After a particularly busy OSS event a non-programmer friend of mine asked me, why is it that the Linux people seem to be so needy for everyone to make the same choices they make? trying to answer that question changed my perspective on the entire community. And here we are, after all these years the same question seems to still apply.
Why are we so needy for ALL users and use-cases to be Linux-based and Linux-centric once we make that choice ourselves? What is it about Linux? the BSD people seem to not suffer from this and I've never heard anyone advocate for migration to OSX in spite of it being superior for specific usecases (like music production).
IMO if you're a creator, operating systems are tools; use the tool that fits the task.
When you (try to) use libre software, the problems you run into tend not to be related to insufficient engineering, but more societal and economic, where they would be less likely to appear if there were more people in your cohort.
Examples:
- An important document is sent to me in a proprietary format
- A streaming service uses a DRM service owned by a tech giant that refuses to let it work with open source projects
- A video game developer thinks making games work on Linux isn't worth getting rid of rootkit anticheat
The downside is Windows users would have to live in a world without subscription-based office suites, locked down media, and letting the CCP into your ring 0.
It’s bad for society for the desktop OS market to be a proprietary monopoly. It basically allows Microsoft to extract rent from the public defender.
I do understand the evangelism being obnoxious. I don’t advocate for people to switch if they have key use cases that ONLY windows or OS X can meet. Certainly not good to be pushy. But otherwise, people are really getting a better experience by switching to Linux.
Because there are people who care about Free software from a philosophical standpoint on how societies should function and interact.
The community aspect of free software both pushes for more people to participate (and often for other groups to be excluded as "wrong" or "evil").
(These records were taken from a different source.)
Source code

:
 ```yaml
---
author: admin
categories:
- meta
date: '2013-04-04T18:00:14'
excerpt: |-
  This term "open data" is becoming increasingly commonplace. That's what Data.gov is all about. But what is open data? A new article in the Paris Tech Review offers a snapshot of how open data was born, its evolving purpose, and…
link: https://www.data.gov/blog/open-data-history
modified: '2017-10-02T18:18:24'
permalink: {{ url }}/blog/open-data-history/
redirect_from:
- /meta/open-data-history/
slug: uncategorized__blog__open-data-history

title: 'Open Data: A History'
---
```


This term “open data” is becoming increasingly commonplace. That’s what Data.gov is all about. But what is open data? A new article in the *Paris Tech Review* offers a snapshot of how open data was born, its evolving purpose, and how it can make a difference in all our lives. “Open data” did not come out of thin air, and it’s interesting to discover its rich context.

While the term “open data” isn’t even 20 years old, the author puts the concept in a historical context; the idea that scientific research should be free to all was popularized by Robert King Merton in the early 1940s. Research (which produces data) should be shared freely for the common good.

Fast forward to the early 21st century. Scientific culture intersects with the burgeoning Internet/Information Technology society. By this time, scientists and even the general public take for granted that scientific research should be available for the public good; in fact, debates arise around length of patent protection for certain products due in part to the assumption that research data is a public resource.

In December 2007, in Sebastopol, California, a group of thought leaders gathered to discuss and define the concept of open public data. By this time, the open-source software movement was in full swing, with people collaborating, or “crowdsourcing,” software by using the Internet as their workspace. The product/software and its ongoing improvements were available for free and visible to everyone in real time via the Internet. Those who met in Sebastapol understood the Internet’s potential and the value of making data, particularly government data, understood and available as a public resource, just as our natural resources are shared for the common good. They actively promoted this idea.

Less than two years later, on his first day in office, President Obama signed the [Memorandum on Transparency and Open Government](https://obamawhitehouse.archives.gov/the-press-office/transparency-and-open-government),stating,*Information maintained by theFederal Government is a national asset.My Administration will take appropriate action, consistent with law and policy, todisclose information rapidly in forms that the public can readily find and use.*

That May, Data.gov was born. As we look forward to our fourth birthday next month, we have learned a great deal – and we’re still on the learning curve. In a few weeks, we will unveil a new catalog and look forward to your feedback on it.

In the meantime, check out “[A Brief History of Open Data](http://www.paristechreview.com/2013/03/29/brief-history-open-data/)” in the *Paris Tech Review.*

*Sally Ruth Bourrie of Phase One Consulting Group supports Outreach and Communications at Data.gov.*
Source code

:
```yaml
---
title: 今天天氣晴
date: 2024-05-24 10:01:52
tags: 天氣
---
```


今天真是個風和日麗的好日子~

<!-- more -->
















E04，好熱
But that community only offers secondary benefits to those who are authors or painters or photographers rather than software developers - economic factors, risk aversion, functionality, and so on. The FLOSS communities are almost invariably driven toward hobbyists and developers rather than authors, artists, gamers, and the like - people whose interest lies outside of tinkering with and/or improving software.
The BSDs were never really a movement in that sense, and macOS is still just a product even if there are enthusiastic users of them both.
Similarly on the Linux side: Android, Steam Deck, and countless IoT devices are examples of successful products where the Linux aspect of them is not really even advertised.
> Why are we so needy for ALL users and use-cases to be Linux-based and Linux-centric once we make that choice ourselves? What is it about Linux?
Software freedom is A Good Thing.
And if you want my help, don't ask me to support the garbage that $OSCORP is foisting on you.
Because we want the best for other people.
> why is it that the Linux people seem to be so needy for everyone to make the same choices they make?
This is the sort of question an apolitical person would ask a liberal (I am aware liberalism had been tainted in the recent times), like why is it you people are so needy and constantly preaching about democracy?